[Start of Attachment]
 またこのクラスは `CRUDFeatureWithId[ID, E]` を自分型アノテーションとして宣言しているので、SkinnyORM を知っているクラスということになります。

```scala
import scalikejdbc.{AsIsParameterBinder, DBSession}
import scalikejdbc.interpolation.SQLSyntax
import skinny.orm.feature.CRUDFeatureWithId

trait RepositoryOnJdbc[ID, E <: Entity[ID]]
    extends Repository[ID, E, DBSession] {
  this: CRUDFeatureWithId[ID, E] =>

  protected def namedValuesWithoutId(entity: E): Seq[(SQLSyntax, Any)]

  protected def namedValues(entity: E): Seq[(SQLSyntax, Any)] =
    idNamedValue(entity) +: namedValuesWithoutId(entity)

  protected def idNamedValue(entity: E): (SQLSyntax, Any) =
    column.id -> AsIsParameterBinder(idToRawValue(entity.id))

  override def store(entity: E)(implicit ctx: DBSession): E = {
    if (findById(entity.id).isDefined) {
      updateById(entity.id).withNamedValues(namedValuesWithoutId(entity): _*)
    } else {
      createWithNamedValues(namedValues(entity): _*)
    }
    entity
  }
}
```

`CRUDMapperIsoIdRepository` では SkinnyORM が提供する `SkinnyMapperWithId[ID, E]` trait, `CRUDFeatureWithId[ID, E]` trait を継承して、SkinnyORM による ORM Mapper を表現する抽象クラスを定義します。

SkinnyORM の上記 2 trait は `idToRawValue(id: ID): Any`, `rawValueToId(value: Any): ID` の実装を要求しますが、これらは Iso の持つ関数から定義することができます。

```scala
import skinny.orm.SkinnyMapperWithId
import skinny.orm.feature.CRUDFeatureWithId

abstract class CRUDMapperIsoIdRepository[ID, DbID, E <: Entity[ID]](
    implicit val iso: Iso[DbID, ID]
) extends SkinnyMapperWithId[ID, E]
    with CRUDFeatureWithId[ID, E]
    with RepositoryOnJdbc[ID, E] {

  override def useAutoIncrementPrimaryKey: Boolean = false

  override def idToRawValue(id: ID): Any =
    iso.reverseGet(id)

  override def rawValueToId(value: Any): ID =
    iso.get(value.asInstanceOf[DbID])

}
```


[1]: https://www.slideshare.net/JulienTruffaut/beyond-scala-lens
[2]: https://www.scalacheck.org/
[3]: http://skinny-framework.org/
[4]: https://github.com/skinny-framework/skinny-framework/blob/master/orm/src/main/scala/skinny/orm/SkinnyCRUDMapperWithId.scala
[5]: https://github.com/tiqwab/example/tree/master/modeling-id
[End of Attachment]
| EXERCISE DESCRIPTION |
Copy each line in the data that holds the word "SQLSyntax".

| TASK RESPONSE |
import scalikejdbc.interpolation.SQLSyntax
  protected def namedValuesWithoutId(entity: E): Seq[(SQLSyntax, Any)]
  protected def namedValues(entity: E): Seq[(SQLSyntax, Any)] =
  protected def idNamedValue(entity: E): (SQLSyntax, Any) =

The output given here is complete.